Il contenzioso tributario è il procedimento giurisdizionale che ha ad oggetto le controversie di natura tributaria tra il contribuente e l'amministrazione finanziaria.

Oggetto del processo sono gli atti amministrativi dell'amministrazione finanziaria, impugnato dal contribuente. È noto che l'amministrazione può emettere atti vincolanti per il contribuente, se non tempestivamente impugnati, senza dover ricorrere all'autorità giudiziaria. La competenza spetta alla commissione tributaria territorialmente competente. Il contenzioso tributario può instaurarsi solo a seguito dell'impugnazione di uno degli atti tassativamente prescritti dall'articolo 19 del decreto legislativo n. 546/1992. Gli atti avverso i quali può essere proposto ricorso sono:

  • l'avviso di accertamento del tributo;
  • l'avviso di liquidazione del tributo;
  • il provvedimento che irroga le sanzioni;
  • il ruolo e la cartella di pagamento;
  • l'avviso di mora;
  • l'iscrizione di ipoteca sugli immobili;
  • il fermo di beni mobili registrati;
  • gli atti relativi alle operazioni catastali;
  • il rifiuto espresso o tacito della restituzione di tributi, sanzioni pecuniarie ed interessi o altri accessori non dovuti;
  • il diniego o la revoca di agevolazioni o il rigetto di domande di definizione agevolata di rapporti tributari;
  • ogni altro atto per il quale la legge ne preveda l'autonoma impugnabilità davanti alle commissioni tributarie.

Il contenzioso tributario è stato riformato dal decreto legislativo 31 dicembre 1992 n. 546.

È articolato in due autonome e distinte fasi giudizio:

  • un primo grado, celebrato presso le commissioni tributarie provinciali (CTP) con sede in ogni capoluogo di provincia;
  • un secondo grado – di appello – celebrato presso le commissioni tributarie regionali (CTR) con sedi nei capoluoghi di regione e sezioni distaccate in talune provincie.

Rispetto alla precedente normativa, quindi, la riforma del contenzioso tributario ha abolito la commissione tributaria centrale, che continua a esistere sino all’esaurimento dei giudizi radicati prima dell’entrata in vigore della riforma del 1992.

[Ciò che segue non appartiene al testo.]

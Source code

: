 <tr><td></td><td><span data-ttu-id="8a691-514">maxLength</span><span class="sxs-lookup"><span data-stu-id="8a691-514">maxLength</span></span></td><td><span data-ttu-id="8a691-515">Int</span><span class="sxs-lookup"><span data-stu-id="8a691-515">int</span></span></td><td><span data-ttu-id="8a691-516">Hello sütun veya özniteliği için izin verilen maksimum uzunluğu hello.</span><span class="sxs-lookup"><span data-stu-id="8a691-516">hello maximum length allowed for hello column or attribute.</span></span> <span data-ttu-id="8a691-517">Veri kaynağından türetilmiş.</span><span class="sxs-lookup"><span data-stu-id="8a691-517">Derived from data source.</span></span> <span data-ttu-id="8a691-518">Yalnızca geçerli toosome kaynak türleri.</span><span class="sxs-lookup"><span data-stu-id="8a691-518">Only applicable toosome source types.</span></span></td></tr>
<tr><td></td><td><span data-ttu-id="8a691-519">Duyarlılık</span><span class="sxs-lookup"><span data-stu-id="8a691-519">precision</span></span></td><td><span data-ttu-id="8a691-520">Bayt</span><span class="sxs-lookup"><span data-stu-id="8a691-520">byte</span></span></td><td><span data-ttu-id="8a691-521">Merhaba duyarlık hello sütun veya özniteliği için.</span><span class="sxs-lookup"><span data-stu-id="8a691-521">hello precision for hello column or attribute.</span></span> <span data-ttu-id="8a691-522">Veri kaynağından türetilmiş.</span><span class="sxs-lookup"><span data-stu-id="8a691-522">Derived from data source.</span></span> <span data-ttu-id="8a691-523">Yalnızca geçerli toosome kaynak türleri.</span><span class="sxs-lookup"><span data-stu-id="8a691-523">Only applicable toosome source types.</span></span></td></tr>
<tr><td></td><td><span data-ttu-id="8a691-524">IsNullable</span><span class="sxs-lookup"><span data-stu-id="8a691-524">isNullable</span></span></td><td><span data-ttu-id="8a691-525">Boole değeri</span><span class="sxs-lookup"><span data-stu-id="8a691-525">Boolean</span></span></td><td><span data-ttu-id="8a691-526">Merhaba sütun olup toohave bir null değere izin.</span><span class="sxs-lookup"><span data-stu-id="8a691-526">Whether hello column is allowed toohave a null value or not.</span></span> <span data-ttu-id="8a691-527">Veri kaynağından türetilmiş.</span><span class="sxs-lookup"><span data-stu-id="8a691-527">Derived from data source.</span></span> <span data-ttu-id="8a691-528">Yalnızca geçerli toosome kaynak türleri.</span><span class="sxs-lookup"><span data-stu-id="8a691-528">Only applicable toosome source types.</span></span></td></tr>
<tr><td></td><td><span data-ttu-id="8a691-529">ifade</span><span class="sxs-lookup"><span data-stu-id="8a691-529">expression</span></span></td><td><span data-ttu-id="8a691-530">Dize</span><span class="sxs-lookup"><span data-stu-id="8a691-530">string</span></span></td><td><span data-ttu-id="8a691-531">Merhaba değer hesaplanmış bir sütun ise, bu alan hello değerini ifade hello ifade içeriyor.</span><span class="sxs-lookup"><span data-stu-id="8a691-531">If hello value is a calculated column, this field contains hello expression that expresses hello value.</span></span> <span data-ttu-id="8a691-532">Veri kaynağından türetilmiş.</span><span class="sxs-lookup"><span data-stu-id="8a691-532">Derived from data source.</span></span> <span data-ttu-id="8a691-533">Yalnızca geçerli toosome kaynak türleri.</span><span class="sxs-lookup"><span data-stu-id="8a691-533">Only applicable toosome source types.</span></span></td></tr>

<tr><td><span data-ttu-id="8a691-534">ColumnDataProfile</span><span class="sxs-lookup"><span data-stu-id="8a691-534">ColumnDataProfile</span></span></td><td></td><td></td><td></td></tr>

Avverso le sentenze delle commissioni tributarie regionali è ammesso il ricorso alla Suprema Corte di Cassazione. Il contenzioso tributario è un procedimento giurisdizionale nel quale ricadono controversie di natura tributaria tra i contribuenti, da una parte, e l'Amministrazione Finanziaria o gli Enti locali o i concessionari della riscossione, dall’altra parte.

L’oggetto del contendere è costituito dall'impugnazione, da parte del contribuente, dell’atto emesso dall'Amministrazione Finanziaria, ovvero per farsi riconoscere il diritto ad un rimborso o una agevolazione. Per effetto dell’entrata in vigore delle disposizioni del decreto legge 98/2011, per i provvedimenti impositivi di valore fino a 20.000,00 euro, emessi dall’Agenzia delle Entrate a decorrere dal 1° aprile 2012, è prevista una fase prodromica di natura amministrativa, definita “reclamo e mediazione”.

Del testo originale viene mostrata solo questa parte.